Shijima percebeu que Viola estava sendo estranhamente teimosa nesse ponto, e uma certa possibilidade lhe ocorreu. “Ei, Viola, não me diga que seu real motivo aqui é recuperar aquele mecha?”
Viola parou por um momento antes de responder. “Recuperar? Por que eu iria querer fazer isso?”
“Então que tal uma pergunta diferente? Para quem exatamente você planeja vender esse mecha?”
“Isso é confidencial”, ela disse agradavelmente. “Informações como essa precisam ser mantidas confidenciais para proteger o comprador. Dito isso, não estou acima de lhe contar por uma taxa, mas vou avisá-lo, não sairá barato.”
Shijima não a pressionou, porque sabia que fazer isso seria inútil. Mesmo que ela estivesse conectada aos bandidos que estavam atacando o armazém, uma mulher tão conivente quanto ela não escorregaria nessa fase do jogo. “Nah, esquece. Apenas faça o trabalho e deixe o mecha aqui, como Sheryl disse.”
Viola hesitou novamente antes de responder. “Ah, bem, você está no comando. Eu estava oferecendo vender aquele mecha por um preço alto pela bondade do meu coração, sabe. Só espero que você não se arrependa da sua decisão depois.”
“Sheryl é quem recusou, não eu.

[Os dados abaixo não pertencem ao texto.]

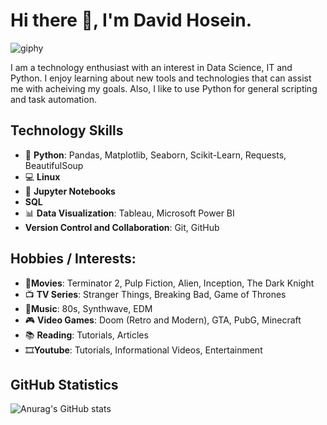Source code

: # Hi there 👋, I'm David Hosein.

![giphy](https://user-images.githubusercontent.com/92233595/202583831-083548c0-f376-414d-8d4d-0b7f925e9765.gif)

I am a technology enthusiast with an interest in Data Science, IT and Python. I enjoy learning about new tools and technologies that can assist me with acheiving my goals. Also, I like to use Python for general scripting and task automation.

## Technology Skills
* 🐍 **Python**: Pandas, Matplotlib, Seaborn, Scikit-Learn, Requests, BeautifulSoup
* 💻 **Linux**
* 📓 **Jupyter Notebooks**
* **SQL** 
* 📊 **Data Visualization**: Tableau, Microsoft Power BI
* **Version Control and Collaboration**: Git, GitHub

## Hobbies / Interests:
* 🎥**Movies**: Terminator 2, Pulp Fiction, Alien, Inception, The Dark Knight
* 📺 **TV Series**: Stranger Things, Breaking Bad, Game of Thrones
* 🎵**Music**: 80s, Synthwave, EDM
* 🎮 **Video Games**: Doom (Retro and Modern), GTA, PubG, Minecraft
* 📚 **Reading**: Tutorials, Articles
* 🎞**Youtube**: Tutorials, Informational Videos, Entertainment
 
## GitHub Statistics

![Anurag's GitHub stats](https://github-readme-stats.vercel.app/api?username=davidehosein&theme=transparent&show_icons=true)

Se você quer convencer alguém, fale com ela e Akira, tudo bem?”
“Sim, suponho que você esteja certo”, ela disse.
O sorriso se espalhando por seu rosto parecia sugerir que ela já estava tramando algo, mas internamente, Shijima estava aliviado. Mesmo que, no pior dos casos, ele acabasse se arrependendo de sua decisão de recusar Viola, ele poderia simplesmente passar a responsabilidade para Sheryl e Akira. Por enquanto, as coisas ficariam bem. Provavelmente.
♦
Quando Akira retornou ao armazém com Sheryl, ele viu os bandidos sendo levados embora. Seus braços e pernas estavam amarrados, e seus olhos estavam sem vida. Um por um, eles foram empurrados para dentro de um caminhão próximo. O mecha estava lá, é claro, mas Viola havia contratado homens para recuperar tudo o mais relacionado aos bandidos e seu ataque, seus corpos, seus veículos e até mesmo os corpos dos monstros e levá-los embora.
Enquanto trabalhavam, um desses trabalhadores contratados entrou no mecha, irritando um subordinado de Shijima.
“Ei!”, gritou o gangster . “Não toque nessa máquina! Você não ouviu que ela não vai funcionar?! Está fora dos limites!”
“Oh, cale a boca!” o outro homem gritou de volta, colocando a cabeça para fora. “Eu já sei disso, estou apenas tirando o corpo do piloto! Minhas ordens eram para resgatar todos, vivos ou mortos! Cada pedaço deles, isso vale para seus cérebros e membros artificiais também! Droga, esse cara está espalhado por toda a cabine. Que bagunça. O assassino dele não poderia ter feito um trabalho mais limpo?”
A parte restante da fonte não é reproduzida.